Baseball is ballet. The pitcher
with his clean motion, kicking high,
his arm whipping cleanly,
his whole body thrusting gracefully forward,
the quick white dart of the ball,
its clean flight, the perfect arc of the swing,
the clean crack, the ball poised motionless
for a breathless instant we can't comprehend
before turning.
The grace of the shortstop,
prima ballerina, meeting the ball
at precisely the perfect point
of interception. His flawless hands
cleanly come up with it, cleanly
make the throw.
The second baseman,
timing perfect, pirouettes, steps aside,
avoids the runner.
The first baseman,
in an impossible stretch, makes his body
longer than possible.
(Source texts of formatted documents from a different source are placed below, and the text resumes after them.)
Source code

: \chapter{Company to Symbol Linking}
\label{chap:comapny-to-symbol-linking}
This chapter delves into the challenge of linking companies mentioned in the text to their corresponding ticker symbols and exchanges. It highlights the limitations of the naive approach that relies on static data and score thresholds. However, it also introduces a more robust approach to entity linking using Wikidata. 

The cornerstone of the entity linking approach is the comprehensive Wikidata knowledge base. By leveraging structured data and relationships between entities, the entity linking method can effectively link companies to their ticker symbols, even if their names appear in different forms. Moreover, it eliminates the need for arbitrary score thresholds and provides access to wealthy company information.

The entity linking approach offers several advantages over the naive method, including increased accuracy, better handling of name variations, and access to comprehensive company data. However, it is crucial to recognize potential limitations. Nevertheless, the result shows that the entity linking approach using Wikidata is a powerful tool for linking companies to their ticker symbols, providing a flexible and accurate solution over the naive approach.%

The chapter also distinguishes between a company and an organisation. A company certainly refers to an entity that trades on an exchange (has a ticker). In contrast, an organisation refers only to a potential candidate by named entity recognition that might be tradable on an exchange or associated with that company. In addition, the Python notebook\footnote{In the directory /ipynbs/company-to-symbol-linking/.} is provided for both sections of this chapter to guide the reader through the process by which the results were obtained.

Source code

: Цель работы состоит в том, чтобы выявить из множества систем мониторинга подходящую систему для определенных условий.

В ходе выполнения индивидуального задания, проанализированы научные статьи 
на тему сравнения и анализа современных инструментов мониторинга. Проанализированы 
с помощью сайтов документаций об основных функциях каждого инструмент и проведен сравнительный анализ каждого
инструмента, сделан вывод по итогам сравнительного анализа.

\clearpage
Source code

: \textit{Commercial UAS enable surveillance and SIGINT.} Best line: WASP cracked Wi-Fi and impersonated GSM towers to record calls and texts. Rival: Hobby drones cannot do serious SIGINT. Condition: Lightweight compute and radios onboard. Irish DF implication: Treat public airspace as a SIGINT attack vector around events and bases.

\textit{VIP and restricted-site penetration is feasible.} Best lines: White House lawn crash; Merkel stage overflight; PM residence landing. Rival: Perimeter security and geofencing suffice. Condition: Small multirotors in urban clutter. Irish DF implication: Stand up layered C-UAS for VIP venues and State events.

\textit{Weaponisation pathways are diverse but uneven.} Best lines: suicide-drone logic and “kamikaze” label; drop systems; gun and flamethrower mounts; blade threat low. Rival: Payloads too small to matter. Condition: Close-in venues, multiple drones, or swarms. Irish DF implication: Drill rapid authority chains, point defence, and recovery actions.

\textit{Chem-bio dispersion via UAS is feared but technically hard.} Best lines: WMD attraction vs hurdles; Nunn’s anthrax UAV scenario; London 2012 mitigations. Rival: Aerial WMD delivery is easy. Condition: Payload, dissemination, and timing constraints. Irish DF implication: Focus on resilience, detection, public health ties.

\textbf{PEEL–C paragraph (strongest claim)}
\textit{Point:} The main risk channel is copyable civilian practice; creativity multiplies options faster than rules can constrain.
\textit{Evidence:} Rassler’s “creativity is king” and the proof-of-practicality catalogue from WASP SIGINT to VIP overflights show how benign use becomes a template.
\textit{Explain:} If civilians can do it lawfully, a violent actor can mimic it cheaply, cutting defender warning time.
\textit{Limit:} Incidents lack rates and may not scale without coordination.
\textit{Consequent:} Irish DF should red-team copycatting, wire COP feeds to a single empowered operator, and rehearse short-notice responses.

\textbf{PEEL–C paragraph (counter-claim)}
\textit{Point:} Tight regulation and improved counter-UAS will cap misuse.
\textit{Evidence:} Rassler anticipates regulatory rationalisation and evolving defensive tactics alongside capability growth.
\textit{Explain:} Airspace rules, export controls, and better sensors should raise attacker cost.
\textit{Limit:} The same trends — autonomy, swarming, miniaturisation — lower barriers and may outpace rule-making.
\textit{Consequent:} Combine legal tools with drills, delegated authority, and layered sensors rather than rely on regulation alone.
We strain our muscles
in sympathy as he cleanly seizes the dart.
The umpire's pose, classic, feet slightly parted,
anchored, his right arm bent sharp at the elbow,
a clean angle sharply seen against green grass,
a clean streak of white next to him, marking
the exact line between fair and foul.
His thumb is pointing. A good call.
Double play. And we applaud, happy,
relaxing again, all tension relieved
by such grace, such perfection.

If Nijinsky had been born in America,
he would have become a shortstop.


If we liked baseball because it is ballet,
we would watch the games under shelter,
where the sun wouldn't blind those of us in the bleachers,
where clouds couldn't threaten.
It isn't the grace, the perfection, that draws us.
It is the struggle. By the seventh inning
the white lines are gone, kicked to pieces.
Tempers are short, no call an umpire makes is correct.
Everyone argues. The shortstop by then
has dirty fingernails. His knuckles
are swollen forever, his fingers bent
by old injuries, old struggles.
Errorless baseball is dull baseball.
We like to see the enemy shortstop bobble,
make a bad throw, curse himself, kicking at dirt.
We like to see the enemy pitcher sweating and straining,
his lips pulled back from his teeth in an ugly grimace.
He grows tired. The others are tired, too.
Dirt sticks to sweat on their uniforms.
They wish it were over, wish they were home,
this struggle ended. They are here, at our mercy,
because we paid for our tickets.
It comes down to this: Baseball
is nothing but errors. Every strike
is an error by the batter, every ball
an error by the pitcher. If the batter makes an out,
he misjudged the flight of the pitch, swung wrongly.
If he hits it, as you would say, cleanly,
the pitcher has erred.
It comes down to this: An error on every pitch,
And so we applaud and are happy.
We applaud blunders. Blunders relieve us
because we have blundered so often
but never so publicly.

If ballet were like baseball,
the prima ballerina would, occasionally,
fall into the orchestra pit and we would applaud.